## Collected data
————

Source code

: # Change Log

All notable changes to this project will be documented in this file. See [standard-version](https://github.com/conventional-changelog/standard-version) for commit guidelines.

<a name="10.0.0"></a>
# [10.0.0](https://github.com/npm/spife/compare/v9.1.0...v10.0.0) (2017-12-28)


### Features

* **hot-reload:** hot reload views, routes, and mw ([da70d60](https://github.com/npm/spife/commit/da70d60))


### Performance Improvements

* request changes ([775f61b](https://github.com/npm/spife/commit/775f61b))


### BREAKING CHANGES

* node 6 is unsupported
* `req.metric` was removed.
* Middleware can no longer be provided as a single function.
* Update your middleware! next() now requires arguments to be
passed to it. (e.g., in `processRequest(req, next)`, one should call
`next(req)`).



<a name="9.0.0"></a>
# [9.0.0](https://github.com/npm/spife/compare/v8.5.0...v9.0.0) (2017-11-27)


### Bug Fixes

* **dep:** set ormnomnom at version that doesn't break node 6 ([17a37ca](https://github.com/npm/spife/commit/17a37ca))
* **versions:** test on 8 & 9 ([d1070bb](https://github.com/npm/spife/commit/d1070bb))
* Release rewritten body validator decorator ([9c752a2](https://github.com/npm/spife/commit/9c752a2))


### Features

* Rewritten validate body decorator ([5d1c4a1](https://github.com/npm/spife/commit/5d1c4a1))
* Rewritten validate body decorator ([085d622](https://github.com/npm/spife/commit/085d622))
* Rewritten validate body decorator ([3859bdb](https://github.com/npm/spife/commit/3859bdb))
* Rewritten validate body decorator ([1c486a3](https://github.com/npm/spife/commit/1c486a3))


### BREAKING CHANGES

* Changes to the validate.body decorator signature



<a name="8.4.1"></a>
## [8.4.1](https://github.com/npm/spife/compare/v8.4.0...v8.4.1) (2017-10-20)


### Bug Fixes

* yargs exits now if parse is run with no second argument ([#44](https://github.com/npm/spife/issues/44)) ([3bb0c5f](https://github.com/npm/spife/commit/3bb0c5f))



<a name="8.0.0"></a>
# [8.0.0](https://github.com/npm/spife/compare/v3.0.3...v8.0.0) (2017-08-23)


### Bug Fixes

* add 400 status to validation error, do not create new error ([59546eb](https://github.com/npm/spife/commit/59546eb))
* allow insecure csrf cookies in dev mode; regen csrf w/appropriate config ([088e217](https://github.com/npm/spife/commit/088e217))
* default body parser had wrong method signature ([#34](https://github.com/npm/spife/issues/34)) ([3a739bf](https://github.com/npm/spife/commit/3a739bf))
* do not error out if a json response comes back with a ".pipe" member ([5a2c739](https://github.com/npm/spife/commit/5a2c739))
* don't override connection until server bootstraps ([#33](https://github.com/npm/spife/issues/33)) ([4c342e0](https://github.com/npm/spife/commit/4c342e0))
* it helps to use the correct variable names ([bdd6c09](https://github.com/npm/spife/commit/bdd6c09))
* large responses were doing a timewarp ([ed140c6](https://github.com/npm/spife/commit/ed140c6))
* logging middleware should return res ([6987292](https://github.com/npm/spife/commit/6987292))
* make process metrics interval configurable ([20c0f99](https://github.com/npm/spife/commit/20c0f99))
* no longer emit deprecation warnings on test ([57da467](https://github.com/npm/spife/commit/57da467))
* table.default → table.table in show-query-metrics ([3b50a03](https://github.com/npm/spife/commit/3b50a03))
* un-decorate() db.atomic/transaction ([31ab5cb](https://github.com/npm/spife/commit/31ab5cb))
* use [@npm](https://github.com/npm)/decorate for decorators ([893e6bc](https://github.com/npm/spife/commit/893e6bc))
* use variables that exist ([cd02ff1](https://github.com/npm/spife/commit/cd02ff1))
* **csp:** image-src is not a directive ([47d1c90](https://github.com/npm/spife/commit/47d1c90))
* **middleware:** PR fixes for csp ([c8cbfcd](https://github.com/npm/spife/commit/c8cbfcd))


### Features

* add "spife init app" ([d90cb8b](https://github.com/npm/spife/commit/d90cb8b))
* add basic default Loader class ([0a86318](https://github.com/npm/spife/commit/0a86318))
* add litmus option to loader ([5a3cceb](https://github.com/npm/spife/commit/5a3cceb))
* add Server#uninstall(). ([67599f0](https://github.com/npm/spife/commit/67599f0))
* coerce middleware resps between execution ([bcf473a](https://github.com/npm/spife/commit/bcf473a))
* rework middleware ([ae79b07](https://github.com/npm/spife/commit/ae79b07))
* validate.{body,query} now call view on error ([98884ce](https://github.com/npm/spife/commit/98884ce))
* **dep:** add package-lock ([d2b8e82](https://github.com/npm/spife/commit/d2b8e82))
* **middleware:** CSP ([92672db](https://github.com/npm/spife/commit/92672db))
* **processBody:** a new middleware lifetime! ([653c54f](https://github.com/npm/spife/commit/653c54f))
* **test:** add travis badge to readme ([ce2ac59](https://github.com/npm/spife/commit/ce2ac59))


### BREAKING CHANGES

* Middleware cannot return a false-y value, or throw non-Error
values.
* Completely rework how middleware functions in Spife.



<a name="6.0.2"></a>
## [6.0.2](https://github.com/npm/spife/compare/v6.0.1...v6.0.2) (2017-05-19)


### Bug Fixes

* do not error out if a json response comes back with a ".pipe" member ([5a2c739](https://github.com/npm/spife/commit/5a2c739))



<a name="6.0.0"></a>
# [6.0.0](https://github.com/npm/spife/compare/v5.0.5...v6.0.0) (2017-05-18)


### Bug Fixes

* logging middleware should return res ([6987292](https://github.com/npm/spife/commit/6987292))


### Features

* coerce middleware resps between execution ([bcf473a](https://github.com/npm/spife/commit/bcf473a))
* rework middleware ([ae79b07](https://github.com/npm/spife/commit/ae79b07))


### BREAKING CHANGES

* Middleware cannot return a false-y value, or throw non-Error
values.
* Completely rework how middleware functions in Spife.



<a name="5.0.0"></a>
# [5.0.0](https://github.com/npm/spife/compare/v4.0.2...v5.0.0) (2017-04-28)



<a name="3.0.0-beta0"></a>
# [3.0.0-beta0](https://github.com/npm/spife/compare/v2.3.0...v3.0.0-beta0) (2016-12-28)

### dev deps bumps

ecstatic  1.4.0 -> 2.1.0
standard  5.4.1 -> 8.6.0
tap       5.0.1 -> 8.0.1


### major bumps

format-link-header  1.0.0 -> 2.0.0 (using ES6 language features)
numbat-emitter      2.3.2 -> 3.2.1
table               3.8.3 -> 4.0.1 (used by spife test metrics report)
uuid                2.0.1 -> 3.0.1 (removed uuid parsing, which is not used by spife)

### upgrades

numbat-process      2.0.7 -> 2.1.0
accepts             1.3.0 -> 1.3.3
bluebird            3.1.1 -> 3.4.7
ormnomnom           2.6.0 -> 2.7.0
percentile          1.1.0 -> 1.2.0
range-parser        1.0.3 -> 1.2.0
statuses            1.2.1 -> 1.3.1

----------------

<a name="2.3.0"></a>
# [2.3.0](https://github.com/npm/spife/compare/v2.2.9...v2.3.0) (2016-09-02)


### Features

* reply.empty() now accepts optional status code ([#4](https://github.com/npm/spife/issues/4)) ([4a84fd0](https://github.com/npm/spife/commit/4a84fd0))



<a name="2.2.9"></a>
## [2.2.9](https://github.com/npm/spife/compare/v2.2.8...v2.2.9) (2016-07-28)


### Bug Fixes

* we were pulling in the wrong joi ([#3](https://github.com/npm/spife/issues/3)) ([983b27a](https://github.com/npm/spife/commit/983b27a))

————

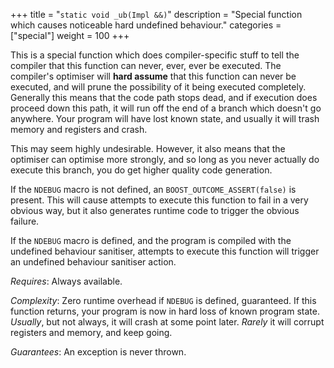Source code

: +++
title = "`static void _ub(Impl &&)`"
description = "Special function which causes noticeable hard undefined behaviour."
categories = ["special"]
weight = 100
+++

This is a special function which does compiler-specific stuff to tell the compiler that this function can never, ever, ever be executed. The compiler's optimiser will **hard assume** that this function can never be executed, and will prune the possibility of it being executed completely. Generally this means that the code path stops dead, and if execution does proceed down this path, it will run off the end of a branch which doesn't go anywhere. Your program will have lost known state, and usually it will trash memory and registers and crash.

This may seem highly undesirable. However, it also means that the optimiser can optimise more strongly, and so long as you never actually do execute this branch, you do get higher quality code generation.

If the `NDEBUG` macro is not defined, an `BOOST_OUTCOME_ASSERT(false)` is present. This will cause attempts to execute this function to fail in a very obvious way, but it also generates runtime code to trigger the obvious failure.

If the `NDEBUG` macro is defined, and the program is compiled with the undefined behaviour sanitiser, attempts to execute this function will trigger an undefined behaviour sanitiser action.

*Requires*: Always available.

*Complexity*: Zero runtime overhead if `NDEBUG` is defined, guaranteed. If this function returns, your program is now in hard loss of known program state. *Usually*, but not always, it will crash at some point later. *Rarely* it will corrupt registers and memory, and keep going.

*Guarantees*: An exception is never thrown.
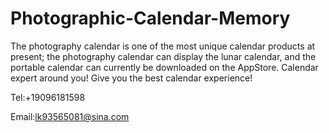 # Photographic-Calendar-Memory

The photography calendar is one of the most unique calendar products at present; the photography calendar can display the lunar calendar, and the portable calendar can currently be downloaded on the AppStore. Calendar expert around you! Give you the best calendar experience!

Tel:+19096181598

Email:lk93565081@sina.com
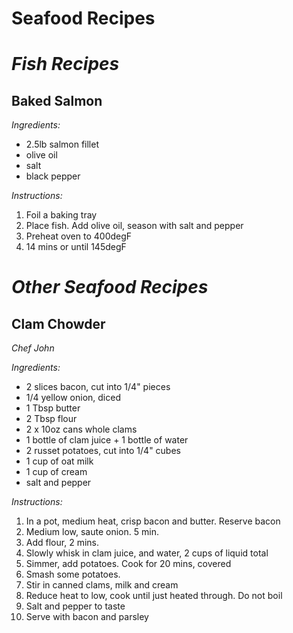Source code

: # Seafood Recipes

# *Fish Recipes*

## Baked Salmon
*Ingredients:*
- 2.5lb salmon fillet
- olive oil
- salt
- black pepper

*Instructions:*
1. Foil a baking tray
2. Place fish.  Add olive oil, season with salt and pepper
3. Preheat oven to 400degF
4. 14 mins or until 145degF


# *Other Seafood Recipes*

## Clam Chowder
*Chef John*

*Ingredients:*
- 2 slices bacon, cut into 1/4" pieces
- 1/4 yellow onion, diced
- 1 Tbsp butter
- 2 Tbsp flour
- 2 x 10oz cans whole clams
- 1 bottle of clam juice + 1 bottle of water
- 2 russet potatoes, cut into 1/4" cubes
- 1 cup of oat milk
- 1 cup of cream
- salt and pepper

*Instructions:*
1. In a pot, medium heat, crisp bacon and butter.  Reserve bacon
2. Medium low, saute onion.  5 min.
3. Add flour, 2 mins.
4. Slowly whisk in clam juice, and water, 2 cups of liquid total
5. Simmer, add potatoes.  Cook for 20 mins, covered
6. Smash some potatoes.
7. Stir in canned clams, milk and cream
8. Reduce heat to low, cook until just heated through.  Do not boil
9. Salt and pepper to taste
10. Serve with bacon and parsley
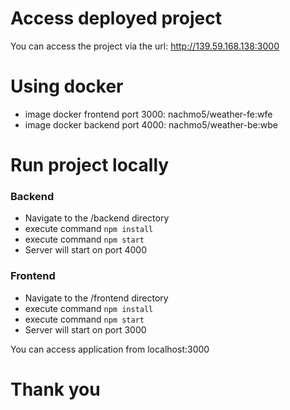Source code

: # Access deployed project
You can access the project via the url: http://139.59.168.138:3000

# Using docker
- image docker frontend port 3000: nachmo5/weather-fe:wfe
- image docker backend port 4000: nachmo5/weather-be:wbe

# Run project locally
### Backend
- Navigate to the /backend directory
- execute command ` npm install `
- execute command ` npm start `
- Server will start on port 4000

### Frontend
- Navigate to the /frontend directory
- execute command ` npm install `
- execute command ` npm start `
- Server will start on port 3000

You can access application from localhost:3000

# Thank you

————

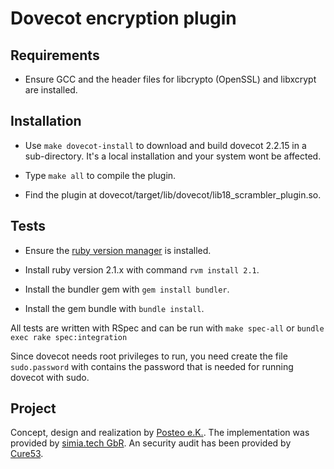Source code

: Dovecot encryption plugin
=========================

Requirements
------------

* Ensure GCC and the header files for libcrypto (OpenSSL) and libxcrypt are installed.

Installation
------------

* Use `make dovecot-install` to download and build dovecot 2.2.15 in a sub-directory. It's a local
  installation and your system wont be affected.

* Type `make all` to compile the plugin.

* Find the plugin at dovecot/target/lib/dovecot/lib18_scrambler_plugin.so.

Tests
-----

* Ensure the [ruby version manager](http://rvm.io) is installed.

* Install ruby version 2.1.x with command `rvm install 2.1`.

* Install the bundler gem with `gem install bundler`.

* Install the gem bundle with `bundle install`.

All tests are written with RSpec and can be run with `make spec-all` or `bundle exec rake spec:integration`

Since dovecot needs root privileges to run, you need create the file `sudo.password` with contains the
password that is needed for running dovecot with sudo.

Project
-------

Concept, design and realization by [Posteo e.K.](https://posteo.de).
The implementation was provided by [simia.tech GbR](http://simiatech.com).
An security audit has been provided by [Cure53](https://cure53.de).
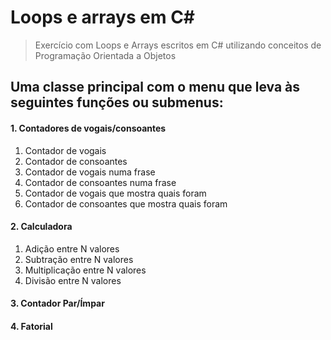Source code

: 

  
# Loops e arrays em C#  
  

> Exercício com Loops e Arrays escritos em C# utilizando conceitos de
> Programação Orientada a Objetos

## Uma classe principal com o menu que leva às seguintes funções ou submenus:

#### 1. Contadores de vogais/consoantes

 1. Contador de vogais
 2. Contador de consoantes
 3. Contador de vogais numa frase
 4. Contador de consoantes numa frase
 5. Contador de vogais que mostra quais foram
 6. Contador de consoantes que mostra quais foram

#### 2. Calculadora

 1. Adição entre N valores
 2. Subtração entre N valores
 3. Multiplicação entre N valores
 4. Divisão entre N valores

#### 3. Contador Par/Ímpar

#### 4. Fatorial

————

## What you have to do
In which lines of the records does the word "used" appear? Copy each of them.

## Completed exercise
table               3.8.3 -> 4.0.1 (used by spife test metrics report)
uuid                2.0.1 -> 3.0.1 (removed uuid parsing, which is not used by spife)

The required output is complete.